1987 Balzan Prize for Human Psychology
Acceptance Speech – Bern, 13.11.1987
Ladies and Gentlemen,
I am deeply honored to be a recipient of the Balzan Prize this year. It is a source of pride to join such a distinguished company of scholars from so diverse a range of disciplines . Several past recipients – like Jean Piaget and Si Ernst Gombrich – have been close friends and associates , and it is a particular delight to find myself once again in their sparkling company.
But I also wish to take special note of the award as having honored work in human psychology. Human psychology is an ancient mode of inquiry, for it is impossible to imagine any inquiry into human affairs that does not include within it questions, implicit or explicit, about the ” true” or ” real” nature of man. But the discipline of human psychology as an autonomous research enterprise is still a very young one . It seeks to establish a model of man – of human intelligence and sensibility, of human passions and intentionality – that has generality enough to serve as a basis for understanding the uses of mind in many different forms of human activity, indeed , even in different cultures.

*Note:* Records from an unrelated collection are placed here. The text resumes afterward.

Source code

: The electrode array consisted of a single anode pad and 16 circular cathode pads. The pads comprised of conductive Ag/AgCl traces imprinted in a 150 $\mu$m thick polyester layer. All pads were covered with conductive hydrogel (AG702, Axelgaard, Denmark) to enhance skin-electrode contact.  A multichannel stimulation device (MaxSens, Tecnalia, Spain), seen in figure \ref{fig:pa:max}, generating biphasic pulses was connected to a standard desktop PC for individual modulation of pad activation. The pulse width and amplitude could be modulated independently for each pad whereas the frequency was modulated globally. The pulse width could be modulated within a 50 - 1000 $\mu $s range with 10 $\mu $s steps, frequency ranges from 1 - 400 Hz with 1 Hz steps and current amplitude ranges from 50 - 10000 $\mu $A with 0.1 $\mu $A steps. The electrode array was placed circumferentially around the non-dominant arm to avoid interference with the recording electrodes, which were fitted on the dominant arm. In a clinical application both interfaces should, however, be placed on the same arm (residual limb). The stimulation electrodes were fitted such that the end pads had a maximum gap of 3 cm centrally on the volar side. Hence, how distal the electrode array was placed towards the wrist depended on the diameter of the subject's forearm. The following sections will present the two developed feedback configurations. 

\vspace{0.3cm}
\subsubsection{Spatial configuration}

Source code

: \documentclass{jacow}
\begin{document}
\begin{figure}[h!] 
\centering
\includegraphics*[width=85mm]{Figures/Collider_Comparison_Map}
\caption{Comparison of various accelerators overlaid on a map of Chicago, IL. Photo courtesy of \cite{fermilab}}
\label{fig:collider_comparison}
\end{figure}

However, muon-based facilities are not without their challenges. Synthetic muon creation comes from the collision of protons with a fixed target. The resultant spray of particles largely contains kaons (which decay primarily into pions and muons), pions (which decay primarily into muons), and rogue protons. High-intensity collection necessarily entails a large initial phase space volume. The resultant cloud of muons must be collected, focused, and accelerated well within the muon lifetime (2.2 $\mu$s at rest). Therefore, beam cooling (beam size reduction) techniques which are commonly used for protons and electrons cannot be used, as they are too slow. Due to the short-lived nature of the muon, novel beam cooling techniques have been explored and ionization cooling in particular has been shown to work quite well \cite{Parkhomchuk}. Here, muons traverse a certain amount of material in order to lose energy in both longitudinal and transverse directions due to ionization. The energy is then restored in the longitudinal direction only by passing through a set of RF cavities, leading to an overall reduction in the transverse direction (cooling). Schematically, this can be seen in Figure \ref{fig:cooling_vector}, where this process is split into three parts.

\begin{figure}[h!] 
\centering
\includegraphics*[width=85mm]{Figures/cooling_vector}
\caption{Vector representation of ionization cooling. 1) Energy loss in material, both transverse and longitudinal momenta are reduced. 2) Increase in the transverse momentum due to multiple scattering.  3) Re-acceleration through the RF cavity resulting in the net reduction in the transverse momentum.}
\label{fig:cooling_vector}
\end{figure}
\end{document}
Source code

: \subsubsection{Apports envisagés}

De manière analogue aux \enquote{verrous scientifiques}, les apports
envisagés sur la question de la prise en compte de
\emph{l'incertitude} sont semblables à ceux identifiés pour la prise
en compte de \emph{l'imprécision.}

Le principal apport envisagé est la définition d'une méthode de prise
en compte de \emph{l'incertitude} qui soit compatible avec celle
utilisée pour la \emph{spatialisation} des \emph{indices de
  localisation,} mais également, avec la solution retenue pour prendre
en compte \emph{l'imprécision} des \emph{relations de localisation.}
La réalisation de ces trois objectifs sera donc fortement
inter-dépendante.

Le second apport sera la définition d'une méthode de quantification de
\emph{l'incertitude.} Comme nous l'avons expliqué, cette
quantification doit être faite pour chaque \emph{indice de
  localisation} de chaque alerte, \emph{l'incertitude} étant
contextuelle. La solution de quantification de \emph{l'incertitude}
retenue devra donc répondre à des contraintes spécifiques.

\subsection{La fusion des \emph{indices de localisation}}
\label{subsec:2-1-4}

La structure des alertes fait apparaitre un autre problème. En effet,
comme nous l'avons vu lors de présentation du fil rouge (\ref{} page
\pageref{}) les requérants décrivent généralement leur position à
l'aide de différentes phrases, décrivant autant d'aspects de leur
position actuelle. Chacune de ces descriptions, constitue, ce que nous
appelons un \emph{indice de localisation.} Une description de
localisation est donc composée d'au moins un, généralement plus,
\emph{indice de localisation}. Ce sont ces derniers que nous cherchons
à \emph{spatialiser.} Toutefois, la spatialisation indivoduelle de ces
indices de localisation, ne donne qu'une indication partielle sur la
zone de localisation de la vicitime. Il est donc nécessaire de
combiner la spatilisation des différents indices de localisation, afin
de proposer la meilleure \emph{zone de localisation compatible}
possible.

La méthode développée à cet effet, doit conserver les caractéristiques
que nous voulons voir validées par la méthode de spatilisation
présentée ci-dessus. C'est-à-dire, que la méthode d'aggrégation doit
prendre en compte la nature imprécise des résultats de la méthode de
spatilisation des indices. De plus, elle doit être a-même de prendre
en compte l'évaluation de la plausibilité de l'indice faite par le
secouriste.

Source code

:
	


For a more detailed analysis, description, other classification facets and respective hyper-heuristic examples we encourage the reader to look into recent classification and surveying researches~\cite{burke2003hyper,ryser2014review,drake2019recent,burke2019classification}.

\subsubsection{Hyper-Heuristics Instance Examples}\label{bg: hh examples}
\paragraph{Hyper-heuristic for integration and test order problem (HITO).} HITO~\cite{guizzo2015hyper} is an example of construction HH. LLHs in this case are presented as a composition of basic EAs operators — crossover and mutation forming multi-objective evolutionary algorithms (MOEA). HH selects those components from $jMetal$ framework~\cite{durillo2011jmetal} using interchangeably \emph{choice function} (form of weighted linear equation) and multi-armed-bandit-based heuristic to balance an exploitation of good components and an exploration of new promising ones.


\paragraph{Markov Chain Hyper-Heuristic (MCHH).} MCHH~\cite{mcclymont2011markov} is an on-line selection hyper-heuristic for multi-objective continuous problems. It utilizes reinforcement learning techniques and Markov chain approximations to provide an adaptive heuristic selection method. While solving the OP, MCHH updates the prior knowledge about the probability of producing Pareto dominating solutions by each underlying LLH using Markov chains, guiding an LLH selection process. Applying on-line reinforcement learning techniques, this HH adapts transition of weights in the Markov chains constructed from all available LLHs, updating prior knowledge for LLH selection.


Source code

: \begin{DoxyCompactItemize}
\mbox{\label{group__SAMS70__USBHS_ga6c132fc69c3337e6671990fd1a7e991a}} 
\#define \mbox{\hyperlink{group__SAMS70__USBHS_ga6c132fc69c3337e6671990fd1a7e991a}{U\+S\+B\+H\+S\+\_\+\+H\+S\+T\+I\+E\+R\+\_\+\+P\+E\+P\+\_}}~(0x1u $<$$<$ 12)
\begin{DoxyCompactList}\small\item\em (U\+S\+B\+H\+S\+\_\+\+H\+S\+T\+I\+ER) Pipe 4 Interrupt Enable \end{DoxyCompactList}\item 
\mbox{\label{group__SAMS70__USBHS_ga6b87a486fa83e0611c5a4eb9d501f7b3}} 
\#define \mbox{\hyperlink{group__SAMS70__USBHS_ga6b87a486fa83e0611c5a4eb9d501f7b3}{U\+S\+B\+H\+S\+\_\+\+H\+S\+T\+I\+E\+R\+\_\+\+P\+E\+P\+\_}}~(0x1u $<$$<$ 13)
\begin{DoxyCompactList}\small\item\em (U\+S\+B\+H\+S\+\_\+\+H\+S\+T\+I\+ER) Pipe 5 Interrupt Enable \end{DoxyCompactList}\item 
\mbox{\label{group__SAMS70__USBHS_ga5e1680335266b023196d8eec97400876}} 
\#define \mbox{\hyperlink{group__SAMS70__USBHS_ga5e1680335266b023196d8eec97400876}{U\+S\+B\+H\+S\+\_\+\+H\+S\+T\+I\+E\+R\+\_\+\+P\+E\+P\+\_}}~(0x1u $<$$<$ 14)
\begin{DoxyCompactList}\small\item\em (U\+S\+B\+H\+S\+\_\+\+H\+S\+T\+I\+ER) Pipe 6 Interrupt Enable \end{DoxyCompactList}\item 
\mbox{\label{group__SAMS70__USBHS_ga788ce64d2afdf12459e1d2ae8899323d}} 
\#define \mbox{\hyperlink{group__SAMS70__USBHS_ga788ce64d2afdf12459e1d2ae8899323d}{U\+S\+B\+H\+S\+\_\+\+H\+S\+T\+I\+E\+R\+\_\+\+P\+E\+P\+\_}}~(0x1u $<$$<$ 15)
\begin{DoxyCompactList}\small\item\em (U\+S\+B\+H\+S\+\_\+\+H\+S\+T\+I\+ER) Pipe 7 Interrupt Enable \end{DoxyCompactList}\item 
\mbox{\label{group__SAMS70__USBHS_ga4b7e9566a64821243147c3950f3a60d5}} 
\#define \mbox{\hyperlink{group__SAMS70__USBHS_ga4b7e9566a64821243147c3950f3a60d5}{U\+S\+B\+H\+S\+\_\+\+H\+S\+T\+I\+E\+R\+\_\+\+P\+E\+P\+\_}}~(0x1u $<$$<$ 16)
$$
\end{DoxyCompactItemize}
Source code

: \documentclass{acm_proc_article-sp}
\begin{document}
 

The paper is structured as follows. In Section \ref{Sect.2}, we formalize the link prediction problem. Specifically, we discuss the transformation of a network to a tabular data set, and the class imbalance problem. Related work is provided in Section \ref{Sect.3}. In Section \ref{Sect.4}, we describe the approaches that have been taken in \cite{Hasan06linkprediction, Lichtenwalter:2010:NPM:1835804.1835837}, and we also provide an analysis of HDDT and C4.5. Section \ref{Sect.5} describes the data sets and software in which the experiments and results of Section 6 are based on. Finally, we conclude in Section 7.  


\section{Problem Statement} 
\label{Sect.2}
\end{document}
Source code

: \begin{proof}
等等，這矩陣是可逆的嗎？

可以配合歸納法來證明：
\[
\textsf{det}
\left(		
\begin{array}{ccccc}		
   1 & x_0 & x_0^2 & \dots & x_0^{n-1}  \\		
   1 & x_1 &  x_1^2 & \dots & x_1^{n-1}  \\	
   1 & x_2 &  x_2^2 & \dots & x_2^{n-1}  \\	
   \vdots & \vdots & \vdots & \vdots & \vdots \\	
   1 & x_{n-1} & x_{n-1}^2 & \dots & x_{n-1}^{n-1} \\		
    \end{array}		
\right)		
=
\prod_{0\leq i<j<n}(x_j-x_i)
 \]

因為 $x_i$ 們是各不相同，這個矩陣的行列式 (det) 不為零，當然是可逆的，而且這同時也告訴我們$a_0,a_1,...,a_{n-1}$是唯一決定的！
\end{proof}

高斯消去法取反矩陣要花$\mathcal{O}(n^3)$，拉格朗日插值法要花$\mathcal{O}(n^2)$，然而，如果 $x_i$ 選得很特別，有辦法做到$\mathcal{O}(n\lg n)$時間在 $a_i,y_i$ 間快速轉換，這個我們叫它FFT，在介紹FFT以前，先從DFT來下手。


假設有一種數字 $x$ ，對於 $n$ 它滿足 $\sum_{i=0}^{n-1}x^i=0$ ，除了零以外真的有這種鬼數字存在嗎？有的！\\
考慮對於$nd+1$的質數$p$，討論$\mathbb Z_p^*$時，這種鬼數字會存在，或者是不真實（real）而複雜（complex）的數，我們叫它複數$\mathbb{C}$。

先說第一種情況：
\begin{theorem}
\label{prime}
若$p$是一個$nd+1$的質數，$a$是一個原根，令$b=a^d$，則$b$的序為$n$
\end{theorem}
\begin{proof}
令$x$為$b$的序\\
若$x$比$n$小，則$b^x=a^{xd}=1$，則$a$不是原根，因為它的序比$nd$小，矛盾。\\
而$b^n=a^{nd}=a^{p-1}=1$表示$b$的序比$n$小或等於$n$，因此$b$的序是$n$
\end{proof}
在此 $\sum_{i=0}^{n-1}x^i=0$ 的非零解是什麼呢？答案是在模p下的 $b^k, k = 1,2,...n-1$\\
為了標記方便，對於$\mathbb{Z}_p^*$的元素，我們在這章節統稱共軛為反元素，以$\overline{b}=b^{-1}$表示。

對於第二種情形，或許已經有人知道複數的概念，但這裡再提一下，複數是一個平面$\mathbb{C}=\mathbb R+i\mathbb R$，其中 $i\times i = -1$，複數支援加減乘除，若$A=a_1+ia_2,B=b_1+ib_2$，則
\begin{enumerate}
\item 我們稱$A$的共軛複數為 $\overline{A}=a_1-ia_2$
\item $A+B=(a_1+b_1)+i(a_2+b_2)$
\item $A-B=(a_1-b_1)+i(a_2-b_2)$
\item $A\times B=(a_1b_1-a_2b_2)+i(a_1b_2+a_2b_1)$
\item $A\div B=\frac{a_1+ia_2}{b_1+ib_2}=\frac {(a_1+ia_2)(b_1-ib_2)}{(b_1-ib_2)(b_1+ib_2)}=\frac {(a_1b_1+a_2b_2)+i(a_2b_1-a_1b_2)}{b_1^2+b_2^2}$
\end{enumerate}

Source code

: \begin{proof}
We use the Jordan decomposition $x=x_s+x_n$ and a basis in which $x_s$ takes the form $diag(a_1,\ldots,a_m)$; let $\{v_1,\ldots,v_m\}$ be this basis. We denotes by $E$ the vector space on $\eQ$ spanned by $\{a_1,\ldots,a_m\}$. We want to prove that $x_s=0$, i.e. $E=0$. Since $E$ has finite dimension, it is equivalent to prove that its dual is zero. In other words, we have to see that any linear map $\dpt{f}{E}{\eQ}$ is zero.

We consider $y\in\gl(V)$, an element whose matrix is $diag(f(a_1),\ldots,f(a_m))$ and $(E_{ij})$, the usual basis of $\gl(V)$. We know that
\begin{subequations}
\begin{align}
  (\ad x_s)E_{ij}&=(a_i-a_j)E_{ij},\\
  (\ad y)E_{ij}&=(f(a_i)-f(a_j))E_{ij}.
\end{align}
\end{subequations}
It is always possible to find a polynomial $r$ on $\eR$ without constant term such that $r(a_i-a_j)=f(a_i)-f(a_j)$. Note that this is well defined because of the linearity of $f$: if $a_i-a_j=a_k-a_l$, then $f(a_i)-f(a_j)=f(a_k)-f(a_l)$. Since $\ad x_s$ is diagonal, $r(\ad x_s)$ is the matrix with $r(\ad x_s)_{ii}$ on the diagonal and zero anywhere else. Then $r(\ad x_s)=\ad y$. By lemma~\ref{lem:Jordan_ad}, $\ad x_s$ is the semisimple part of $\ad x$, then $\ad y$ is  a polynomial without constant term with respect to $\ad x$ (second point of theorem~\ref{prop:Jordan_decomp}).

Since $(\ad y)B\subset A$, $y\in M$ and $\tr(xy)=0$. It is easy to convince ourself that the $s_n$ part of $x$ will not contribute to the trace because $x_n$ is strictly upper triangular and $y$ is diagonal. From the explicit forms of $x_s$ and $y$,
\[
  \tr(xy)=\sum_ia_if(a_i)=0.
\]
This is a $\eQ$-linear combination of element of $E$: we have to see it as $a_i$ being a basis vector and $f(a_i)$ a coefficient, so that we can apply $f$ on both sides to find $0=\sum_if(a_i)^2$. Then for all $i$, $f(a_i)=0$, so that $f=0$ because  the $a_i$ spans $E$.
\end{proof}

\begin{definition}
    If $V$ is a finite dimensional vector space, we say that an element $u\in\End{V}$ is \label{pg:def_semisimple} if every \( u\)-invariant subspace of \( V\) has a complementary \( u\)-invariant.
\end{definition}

To achieve such a general understanding of mind, to construct a model of man that sheds light on the myriad uses to which mind is put , is a daunting task. It is not yet clear, moreover , whether our new discipline of psychology has even learned how to ask the right deep questions. For our subject matter is not only diverse but it is elusive. Physical objects and states, social and historical events, even cultural products seem more readily amenable to observation and, perhaps, to formal description than are those mental states that comprise the activity of the human mind. Our subject includes such subtle matters as human thought, human beliefs and intentions, and human desires. We investigate how these develop , and how eventually they achieve their full stature by employing and exploiting the instruments of human culture – language , science , art.
Man is not a naked ape, no kind of an ape at all. His mental life , his inner capacities, and his measure of dignity depend upon his participating in human culture . Yet, he is a product of an evolution that is principally biological, an evolution that eventually allows him to transcend his biological limits through the use of culture and its symbol systems. We inherit as much from the culture as from our genes , and neither would be effective without the other.
The study of human psychology is moving ahead , though at times it follows a winding path. In moments of discouragement , we psychologists sometimes fall back on simplistic models that have proved their worth elsewhere: on computational metaphors or behaviorist reflexes that reduce mind to non- mind, the human to the non-human. And these forays are sometimes instructive although always humbling. But psychology, at its most vigorous, continues to struggle with its deep duality, a duality that sees man both as a product of biological evolution and as an adept maker and user of human culture. My first teacher, William McDougall FRS , once characterised psychology as like a Janus, looking two ways at once. To do otherwise would be not only to betray human complexity but to fail to understand the human enterprise altogether.
I shall treat the occasion of this Prize , then, as one in which you honor us and encourage us to get on with our task. It may be a difficult one , but I hear you expressing the view that , after all, it has been worth the try.
And for that , I thank you very much both as an independent worker in the vineyard and as a member of the profession of psychology.